3
$\begingroup$

We are given positive integers $n$ and $M$, with $n \ll M$, and a sequence $(a_i)_{i=1}^n$ of distinct integers satisfying $0 \le a_i < M$. Let $k$ be the smallest positive integer such that all the $a_i$ are distinct $\mod k$.

Questions: With $n$ and $M$ fixed, what is the expected value of $k$? And what is its maximum possible value?

Motivation: The $a_i$ are breakpoint addresses in a computer program. The number of breakpoints $n$ will typically be less than 50, and the maximum address $M$ will typically be less than half a million. Given an address, I need to be able to find the breakpoint at that address very quickly. One solution is simply a table of pointers, with $M$ entries, but that is very wasteful of space $-$ most of the entries would be zero. So I would like to use a table of size $k$, if I can be sure of finding a suitable $k$ reasonably quickly.

Once $M$ is large enough, its actual order of magnitude won't affect the expected value very much. In other words, as $M \rightarrow \infty$ with $n$ fixed, the expected value of $k$ tends to a limit. But it will certainly affect the worst case. For instance, given any $m$, we can set $a_i = i \times m!$ to ensure that $k$ is greater than $m$.

I have run some simulations. With $n=50$, and $M=2^{30}$, a run of $100000$ trials gives a mean of about $307$, with a worst case of $k=557$. With $n=100$, the mean is about $972$ and the worst case is $1570$.

  • 0
    Ok, I'm starting a new answer (this seems slightly better than re-editing my existing answer).2011-11-28

3 Answers 3

0

Assuming that the $a_i$ are randomly distributed in ${0,...,k-1}$ and that for two different k this distributions are

independent then the problem to found the probability that all $a_i$ are different is the birthday problem. I

implemented in maxima the the probability

f(n,k):=combination(k,n)*n!/k^n 

that all $n$ numbers randomly chosen from ${0,...,k-1}$ (this needs the load(functs); before executiong this definition)
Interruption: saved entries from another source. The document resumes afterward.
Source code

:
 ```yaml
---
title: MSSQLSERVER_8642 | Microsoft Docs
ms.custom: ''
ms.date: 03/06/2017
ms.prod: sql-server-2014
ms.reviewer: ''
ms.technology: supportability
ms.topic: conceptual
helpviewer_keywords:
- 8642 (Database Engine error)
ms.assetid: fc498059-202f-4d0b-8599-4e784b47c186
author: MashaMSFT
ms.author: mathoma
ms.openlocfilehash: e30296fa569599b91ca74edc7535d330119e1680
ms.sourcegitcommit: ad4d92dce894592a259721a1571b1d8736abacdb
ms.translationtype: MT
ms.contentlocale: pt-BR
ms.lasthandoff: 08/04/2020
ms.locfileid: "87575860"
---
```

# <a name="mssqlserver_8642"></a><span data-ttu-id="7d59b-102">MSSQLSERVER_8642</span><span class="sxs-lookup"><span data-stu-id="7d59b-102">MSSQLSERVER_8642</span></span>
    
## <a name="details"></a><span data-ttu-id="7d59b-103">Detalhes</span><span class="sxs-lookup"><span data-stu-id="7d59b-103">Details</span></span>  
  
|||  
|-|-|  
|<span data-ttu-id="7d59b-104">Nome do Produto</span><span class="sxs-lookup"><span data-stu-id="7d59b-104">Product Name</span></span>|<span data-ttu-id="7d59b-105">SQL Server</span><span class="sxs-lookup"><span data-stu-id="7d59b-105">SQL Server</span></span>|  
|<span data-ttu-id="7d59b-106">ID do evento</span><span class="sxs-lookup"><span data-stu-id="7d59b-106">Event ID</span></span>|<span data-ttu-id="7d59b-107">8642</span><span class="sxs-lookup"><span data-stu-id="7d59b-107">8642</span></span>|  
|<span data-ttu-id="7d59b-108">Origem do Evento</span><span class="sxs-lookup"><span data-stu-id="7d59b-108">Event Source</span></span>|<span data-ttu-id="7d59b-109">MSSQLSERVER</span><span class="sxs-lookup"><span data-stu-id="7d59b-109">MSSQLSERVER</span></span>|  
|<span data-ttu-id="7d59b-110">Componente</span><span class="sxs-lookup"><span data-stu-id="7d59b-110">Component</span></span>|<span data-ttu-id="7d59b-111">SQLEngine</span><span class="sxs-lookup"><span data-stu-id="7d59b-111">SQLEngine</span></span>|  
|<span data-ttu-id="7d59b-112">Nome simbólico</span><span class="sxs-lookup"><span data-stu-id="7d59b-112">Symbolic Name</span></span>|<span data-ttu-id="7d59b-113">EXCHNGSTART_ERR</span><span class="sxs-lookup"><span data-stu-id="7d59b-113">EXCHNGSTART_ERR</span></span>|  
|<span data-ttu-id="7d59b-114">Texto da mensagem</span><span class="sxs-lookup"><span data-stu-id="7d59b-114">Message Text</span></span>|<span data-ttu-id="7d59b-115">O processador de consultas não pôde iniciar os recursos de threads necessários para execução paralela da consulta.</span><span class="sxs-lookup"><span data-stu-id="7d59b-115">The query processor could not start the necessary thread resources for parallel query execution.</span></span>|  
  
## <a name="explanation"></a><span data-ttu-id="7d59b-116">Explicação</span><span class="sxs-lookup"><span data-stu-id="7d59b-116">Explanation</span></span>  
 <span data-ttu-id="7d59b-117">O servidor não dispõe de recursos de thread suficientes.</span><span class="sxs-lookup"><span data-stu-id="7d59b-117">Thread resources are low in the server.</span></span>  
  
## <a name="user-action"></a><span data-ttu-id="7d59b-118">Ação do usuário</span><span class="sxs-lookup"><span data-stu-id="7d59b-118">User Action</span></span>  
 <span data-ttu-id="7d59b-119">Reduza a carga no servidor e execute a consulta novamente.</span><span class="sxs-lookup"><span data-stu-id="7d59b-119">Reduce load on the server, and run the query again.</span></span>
are different and also an approximation

p(n,k):=exp((-n^2)/(2*k)) 

of $f$.

I estimate the mean by

ll:1; m:0; n:50; L:800; for k:n thru L do (   q:float(f(n,k)),   m:m+ll*q*k,   ll:ll*(1-q) ); m; 

and get $305.2774133346098$. Using the approximation $g$ instead of $f$ I get the smaller value $293.0324415803322$. For n=100 I evaluate the for-loop until L:2000 to get $970.2315452158832$ (using f) and $944.4295352864864$ (using p) for

the mean.

For $n=1000$ I only eveluate the approximation until L:86000 and get $55595.16420043662$

To estimate the maximum I calculated

ll:1; m:0;   n:50; L:675; for k:n thru 675 do (   q:float(f(n,k)),   m:m+ll*q,   ll:ll*(1-q) ); m; 

This is the probability that $k$ is between $50$ and $675$. The result is $0.99999999999998$. So the probability that k is larger than $675$ is very small. For $n=100$ and $n=1000$ I calculated values about L:1900 and L:86000 for the upper bound containing most of the $k$.

2

Some thoughts:

Your example $a_i = im!$ gives a $k$ whose size is about $(\log(M/n))/\log\log(M/n)$, since that's how large one can choose $m$ before $nm!$ exceeds $M$. One can get a worse $k$ as well, by choosing $a_1=0$, $a_2$ to be the product of all primes up to about $\log M$, $a_3$ to be the product of all primes between $\log M$ and $2\log M$, and so on: then $k$ is at least $(n-1)\log M$ asymptotically. (This is a slight lie, as one needs to put the prime powers in there somewhere too. The asymptotic should still be correct.) Of course this doesn't even take advantage of primes dividing $a_3-a_2$ and so on.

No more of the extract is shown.